YOUR OBJECTIVE: Count how many lines below include the string "באופן". Only that number should appear in the reply.

Records from a data source
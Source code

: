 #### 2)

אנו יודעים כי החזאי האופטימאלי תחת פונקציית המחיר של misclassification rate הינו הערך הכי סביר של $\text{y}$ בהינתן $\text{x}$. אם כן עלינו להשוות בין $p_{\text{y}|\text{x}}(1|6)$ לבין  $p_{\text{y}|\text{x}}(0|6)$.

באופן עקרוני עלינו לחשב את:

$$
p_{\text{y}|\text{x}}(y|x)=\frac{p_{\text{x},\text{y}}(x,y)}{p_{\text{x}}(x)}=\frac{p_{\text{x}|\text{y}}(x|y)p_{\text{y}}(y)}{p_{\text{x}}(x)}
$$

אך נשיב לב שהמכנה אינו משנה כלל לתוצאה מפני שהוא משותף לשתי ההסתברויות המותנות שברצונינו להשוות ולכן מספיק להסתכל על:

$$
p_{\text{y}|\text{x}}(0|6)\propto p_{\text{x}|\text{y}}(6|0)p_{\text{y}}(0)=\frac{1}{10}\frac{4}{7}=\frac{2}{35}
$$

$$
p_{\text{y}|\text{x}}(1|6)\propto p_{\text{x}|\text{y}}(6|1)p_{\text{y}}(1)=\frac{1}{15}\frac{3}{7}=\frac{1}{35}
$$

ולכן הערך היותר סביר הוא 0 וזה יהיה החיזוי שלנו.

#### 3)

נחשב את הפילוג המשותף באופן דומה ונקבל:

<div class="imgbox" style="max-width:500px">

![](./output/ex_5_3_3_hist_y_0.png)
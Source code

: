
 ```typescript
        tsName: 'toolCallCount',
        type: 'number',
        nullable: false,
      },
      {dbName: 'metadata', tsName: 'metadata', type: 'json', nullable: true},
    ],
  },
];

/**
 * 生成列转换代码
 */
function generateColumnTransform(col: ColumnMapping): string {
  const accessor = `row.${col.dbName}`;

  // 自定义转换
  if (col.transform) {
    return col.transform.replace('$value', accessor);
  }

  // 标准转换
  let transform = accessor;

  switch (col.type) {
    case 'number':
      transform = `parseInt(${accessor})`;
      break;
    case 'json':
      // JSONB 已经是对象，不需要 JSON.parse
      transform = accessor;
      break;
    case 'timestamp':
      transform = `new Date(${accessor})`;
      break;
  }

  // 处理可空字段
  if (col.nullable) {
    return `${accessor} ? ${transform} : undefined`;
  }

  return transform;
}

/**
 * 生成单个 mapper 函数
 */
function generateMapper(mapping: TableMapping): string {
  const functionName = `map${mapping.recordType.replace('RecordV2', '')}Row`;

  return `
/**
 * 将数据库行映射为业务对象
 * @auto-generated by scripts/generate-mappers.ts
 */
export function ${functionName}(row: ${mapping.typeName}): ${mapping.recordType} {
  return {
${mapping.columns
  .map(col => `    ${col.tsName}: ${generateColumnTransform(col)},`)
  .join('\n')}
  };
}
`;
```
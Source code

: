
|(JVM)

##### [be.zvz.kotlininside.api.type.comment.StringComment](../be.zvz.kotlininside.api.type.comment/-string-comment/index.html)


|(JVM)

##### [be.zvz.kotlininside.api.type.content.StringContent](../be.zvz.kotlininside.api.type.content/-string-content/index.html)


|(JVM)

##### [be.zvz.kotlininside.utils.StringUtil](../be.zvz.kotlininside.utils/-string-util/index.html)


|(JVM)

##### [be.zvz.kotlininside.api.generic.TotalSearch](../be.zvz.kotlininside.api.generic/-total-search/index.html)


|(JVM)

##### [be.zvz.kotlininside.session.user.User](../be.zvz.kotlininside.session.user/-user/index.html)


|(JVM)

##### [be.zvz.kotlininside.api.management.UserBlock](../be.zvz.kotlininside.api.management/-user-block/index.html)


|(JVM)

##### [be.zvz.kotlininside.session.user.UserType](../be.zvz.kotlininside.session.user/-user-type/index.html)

SOLUTION TO THIS PROBLEM: 2